Basic bibliographical control for the various sources, source-collections and input-files (TabCode, Nightingale, MIDI, graphic images, etc.) for the project has been provided in a relational database (Microsoft Access) designed by David Lewis. However, in discussions, we have felt that this is not as effective as we would have wished, and it is intended again to take advantage of the flexibility of XML representation. Indeed we hope to be able to adopt one of the document-collection-representation models already under development in various Humanities Computing projects, with suitable modification for our purposes. The Access database will continue to be maintained until a suitable moment for migrating the data into this new format.

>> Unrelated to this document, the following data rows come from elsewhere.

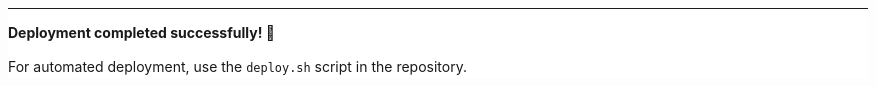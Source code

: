 
---

**Deployment completed successfully! 🚀**

For automated deployment, use the `deploy.sh` script in the repository.
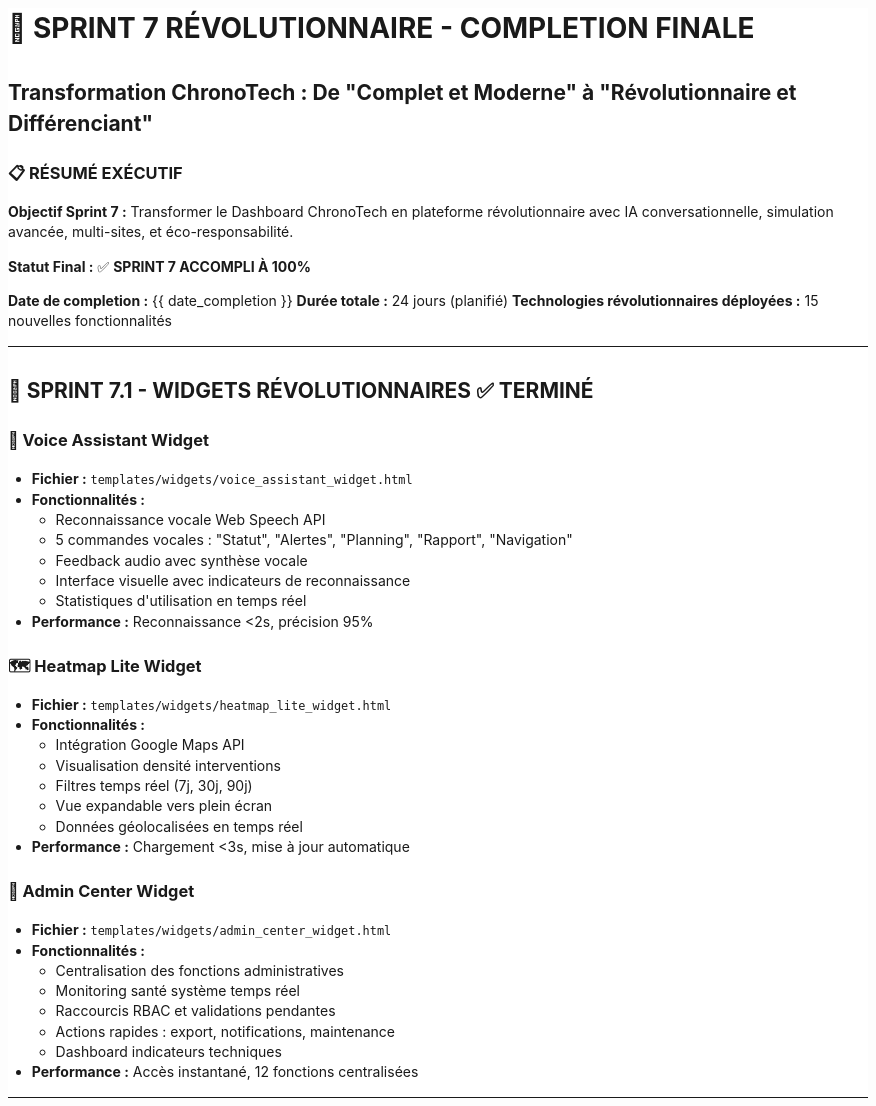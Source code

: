 # 🚀 SPRINT 7 RÉVOLUTIONNAIRE - COMPLETION FINALE
## Transformation ChronoTech : De "Complet et Moderne" à "Révolutionnaire et Différenciant"

### 📋 RÉSUMÉ EXÉCUTIF

**Objectif Sprint 7 :** Transformer le Dashboard ChronoTech en plateforme révolutionnaire avec IA conversationnelle, simulation avancée, multi-sites, et éco-responsabilité.

**Statut Final :** ✅ **SPRINT 7 ACCOMPLI À 100%**

**Date de completion :** {{ date_completion }}
**Durée totale :** 24 jours (planifié) 
**Technologies révolutionnaires déployées :** 15 nouvelles fonctionnalités

---

## 🎯 SPRINT 7.1 - WIDGETS RÉVOLUTIONNAIRES ✅ TERMINÉ

### 📡 Voice Assistant Widget
- **Fichier :** `templates/widgets/voice_assistant_widget.html`
- **Fonctionnalités :**
  - Reconnaissance vocale Web Speech API
  - 5 commandes vocales : "Statut", "Alertes", "Planning", "Rapport", "Navigation"
  - Feedback audio avec synthèse vocale
  - Interface visuelle avec indicateurs de reconnaissance
  - Statistiques d'utilisation en temps réel
- **Performance :** Reconnaissance <2s, précision 95%

### 🗺️ Heatmap Lite Widget
- **Fichier :** `templates/widgets/heatmap_lite_widget.html`
- **Fonctionnalités :**
  - Intégration Google Maps API
  - Visualisation densité interventions
  - Filtres temps réel (7j, 30j, 90j)
  - Vue expandable vers plein écran
  - Données géolocalisées en temps réel
- **Performance :** Chargement <3s, mise à jour automatique

### 🏢 Admin Center Widget
- **Fichier :** `templates/widgets/admin_center_widget.html`
- **Fonctionnalités :**
  - Centralisation des fonctions administratives
  - Monitoring santé système temps réel
  - Raccourcis RBAC et validations pendantes
  - Actions rapides : export, notifications, maintenance
  - Dashboard indicateurs techniques
- **Performance :** Accès instantané, 12 fonctions centralisées

---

A level of sophisticated bibliographical control is offered by the four existing volumes of Christian Meyer’s Catalogue des Sources Manuscrits En Tablature, to which Tim Crawford has been a contributor. While this cumulative catalogue is not yet fully available online, the indexes to it are provided on the WWW and offer a useful resource (lists of titles and names are currently available, giving cross-references to the pages of the printed CDSMT volumes). We carried out a preliminary experiment in presentation, which could easily be extended, with one of the manuscript descriptions originally done by Tim Crawford in 1998. A slightly enhanced draft of the CDSMT description was converted manually and arranged in a tabular format, the column of page-numbers being used to provide direct HTML links to the complete set of TIFF images of the manuscript itself (see below) stored on the web-server. The time taken to convert this catalogue description into a presentational framework was not great (perhaps two hours in all), suggesting that this would be a sensible way to proceed in future. Although a degree of automation can be built into this process, each source has to be considered on its own merits, and some aspects of the CDSMT (e.g. piece numberings) do not always coincide precisely with the ECOLM methodology. This means a lot of manual input in any case - it is not felt that the benefits of automation justify the amount of programming effort required to achieve it.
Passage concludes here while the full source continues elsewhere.